26 May

Concept to completion: It’s a long and winding road

Survivors of disaster will often express these priorities: Water, food, clothes, shelter. Where we live is right up there in our needs, and getting from where you are now, to a peaceful snooze at the new ranch, can be a long and stressful, as well as exciting journey.

At Leaderbuild we will be thrilled to start collaborating with you at any point, and from our perspective the earlier the better.

Let’s assume you have decided on an individual design ‘bespoke’ builder rather than a production line, volume builder. Good, you have proven you’re not a sheep.

Finding the land

  • How’s the orientation, in particular the essential north aspect, privacy etc
  • What services are available?

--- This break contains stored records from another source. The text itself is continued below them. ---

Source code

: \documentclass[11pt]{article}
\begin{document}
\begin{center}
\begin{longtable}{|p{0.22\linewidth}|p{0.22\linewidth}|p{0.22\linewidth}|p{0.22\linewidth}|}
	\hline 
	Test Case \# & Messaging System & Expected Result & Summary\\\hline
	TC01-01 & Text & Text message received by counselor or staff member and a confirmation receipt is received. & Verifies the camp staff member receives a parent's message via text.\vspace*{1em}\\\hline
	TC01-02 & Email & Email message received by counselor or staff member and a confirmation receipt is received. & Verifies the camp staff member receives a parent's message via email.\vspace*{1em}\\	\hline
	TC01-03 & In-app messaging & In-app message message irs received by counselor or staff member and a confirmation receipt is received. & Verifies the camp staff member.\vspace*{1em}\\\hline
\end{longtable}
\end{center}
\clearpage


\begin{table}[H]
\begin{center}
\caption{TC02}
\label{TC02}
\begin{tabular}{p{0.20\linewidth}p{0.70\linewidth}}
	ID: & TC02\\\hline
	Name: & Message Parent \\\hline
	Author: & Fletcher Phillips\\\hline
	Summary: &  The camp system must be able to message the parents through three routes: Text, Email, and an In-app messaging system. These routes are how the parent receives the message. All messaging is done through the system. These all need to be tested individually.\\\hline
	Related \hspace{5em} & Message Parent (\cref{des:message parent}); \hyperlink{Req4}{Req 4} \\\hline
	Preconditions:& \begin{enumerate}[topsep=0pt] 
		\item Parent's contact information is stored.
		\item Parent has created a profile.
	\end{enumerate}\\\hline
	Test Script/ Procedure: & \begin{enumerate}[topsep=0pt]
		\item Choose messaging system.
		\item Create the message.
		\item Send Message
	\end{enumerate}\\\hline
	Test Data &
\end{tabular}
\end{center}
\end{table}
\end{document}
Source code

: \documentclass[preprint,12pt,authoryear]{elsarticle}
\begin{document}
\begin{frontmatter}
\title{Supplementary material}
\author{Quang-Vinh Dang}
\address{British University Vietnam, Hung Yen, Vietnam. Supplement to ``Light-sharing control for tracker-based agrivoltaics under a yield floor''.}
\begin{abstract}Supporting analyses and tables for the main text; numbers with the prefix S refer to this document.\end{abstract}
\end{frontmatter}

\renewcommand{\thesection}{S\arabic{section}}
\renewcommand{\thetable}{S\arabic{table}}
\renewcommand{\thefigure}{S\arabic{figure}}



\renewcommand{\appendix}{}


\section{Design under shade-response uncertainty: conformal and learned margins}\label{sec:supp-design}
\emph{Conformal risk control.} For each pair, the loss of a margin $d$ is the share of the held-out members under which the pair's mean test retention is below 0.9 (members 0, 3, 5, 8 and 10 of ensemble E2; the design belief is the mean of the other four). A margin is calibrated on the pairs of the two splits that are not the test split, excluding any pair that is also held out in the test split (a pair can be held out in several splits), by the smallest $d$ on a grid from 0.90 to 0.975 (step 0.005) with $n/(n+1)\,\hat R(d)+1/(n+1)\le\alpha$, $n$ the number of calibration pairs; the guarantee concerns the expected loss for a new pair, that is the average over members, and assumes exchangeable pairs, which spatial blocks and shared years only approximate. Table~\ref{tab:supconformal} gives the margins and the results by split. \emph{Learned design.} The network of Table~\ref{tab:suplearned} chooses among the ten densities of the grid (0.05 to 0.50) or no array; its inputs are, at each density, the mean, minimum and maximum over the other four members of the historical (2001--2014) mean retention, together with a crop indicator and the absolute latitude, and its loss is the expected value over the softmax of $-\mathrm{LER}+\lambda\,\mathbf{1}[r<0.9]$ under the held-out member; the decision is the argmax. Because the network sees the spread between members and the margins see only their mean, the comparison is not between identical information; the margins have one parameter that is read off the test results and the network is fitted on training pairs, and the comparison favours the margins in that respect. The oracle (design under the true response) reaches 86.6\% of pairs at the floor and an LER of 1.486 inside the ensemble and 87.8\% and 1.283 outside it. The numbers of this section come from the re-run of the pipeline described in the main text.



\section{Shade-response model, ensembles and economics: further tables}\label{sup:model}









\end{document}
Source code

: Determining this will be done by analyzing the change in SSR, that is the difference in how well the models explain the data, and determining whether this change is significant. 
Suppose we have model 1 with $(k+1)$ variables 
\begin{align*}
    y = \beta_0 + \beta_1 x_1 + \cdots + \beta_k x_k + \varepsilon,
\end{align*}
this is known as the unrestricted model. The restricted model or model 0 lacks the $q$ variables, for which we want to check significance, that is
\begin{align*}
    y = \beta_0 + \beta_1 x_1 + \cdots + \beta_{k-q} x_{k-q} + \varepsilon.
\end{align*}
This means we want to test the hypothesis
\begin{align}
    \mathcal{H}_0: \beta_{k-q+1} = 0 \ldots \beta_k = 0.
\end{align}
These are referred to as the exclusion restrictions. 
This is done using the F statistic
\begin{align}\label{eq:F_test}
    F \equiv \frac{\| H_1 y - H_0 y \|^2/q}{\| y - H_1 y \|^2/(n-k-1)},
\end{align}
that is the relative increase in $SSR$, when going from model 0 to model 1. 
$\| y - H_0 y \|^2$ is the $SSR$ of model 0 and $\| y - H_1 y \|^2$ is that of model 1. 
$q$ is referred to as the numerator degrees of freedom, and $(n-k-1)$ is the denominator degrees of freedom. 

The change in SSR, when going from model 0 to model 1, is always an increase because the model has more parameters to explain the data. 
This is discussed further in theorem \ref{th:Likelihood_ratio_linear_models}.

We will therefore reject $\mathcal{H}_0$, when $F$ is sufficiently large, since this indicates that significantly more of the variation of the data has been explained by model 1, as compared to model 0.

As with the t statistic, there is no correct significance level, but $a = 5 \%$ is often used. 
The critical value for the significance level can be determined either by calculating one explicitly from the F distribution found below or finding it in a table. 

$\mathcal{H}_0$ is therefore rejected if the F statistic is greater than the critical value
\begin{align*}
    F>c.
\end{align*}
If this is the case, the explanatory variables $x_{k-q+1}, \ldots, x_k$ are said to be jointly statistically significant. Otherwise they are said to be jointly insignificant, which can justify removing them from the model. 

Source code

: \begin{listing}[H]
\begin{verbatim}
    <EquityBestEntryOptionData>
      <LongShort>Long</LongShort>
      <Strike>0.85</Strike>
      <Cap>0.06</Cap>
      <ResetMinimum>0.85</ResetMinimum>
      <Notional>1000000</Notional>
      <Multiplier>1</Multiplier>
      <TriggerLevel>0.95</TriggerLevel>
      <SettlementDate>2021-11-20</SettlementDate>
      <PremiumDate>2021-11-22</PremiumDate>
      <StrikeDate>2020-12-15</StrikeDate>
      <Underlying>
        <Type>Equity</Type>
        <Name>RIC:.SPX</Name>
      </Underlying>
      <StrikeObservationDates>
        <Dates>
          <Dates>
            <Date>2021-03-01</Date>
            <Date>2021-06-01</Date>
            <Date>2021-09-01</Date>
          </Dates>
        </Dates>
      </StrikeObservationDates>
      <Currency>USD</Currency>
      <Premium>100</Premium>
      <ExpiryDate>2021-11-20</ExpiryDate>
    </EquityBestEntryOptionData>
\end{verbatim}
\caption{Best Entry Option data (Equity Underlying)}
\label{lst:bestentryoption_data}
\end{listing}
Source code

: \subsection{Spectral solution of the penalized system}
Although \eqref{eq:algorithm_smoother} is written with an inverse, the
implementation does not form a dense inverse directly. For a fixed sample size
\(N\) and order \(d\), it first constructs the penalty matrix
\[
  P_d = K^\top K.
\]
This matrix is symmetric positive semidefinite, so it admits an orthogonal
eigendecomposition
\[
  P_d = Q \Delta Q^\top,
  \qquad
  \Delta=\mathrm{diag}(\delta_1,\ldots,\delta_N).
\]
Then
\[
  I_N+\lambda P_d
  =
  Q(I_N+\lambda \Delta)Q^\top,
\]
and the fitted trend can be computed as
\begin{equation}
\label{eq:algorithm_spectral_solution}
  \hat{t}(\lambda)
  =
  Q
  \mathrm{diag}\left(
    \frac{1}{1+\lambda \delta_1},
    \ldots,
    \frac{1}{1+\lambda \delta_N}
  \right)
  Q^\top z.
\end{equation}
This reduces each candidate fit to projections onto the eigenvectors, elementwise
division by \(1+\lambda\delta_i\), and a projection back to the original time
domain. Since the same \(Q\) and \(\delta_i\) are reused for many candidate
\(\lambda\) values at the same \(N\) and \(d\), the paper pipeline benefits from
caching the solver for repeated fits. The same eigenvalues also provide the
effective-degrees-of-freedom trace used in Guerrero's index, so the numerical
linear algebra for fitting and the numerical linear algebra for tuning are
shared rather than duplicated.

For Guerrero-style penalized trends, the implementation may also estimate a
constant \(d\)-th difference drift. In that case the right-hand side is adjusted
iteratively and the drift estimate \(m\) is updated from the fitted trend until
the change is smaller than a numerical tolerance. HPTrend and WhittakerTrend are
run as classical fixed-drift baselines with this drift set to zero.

Water, Gas, Power, sewage
  • If there is no sewer is the land suitable for a septic system (See Insight: Sewage and LCA)
  • Is the property at bushfire risk? (See Insight: Bushfire Planning and BAL
  • Are there any difficult planning constraints? Have a chat to the local town planners.

Phew: You have had 3 picnics at ‘the block’ with the in-laws and it’s time to think design


  • Assemble a few photos or clippings of buildings or spaces that you like – think themes, but don’t get overwhelmed.
  • Before trying to come up with a layout, think about what spaces you would like. What spaces do you need? Half a dozen bathrooms and a maid’s quarters or something compact? And how do they relate to each other?
  • Remember the liveable/sustainable design basics (See Insights: Design basics)  
  • Most people at this point come up with a sketch on the back of one of the kids’ artworks. Here is a hint. Buy a scale rule and some A3 paper. Make your sketch to scale say 1:50. Buy some tracing paper or baking paper to play with overlays.
  • Before you engage a designer, be it architect or draftsman or dear old dad, get together with Leaderbuild and at no cost put together the roughest of rough budgets. A simple yardstick? Try about $3,000 per square meter (See Insight: What will all this cost?). Remember that the rough cost is just the house, and doesn’t include design, permits, roads, gardens, outbuildings etc
  • If you want to use an architect for a unique design and high-level detailing, be prepared to spend quite a bit. $30,000? Have a chat with us first, as architectural projects can be very expensive to build and sometimes can reflect the architects’ fantasies rather than yours. We can talk with you about the build-ability of any design.  
  • If you feel confident or don’t want to feature on home beautiful, then a draftsman can produce great results for half that amount or less.
  • Have a think about the other elements of your total property plan. Bushfire safety, food growing, sheds and other outbuildings, water tanks

At last, there is a draft set of drawings you can show the relatives. Tell them: what I want to hear is “Its fabulous.” Not “where is the linen press?”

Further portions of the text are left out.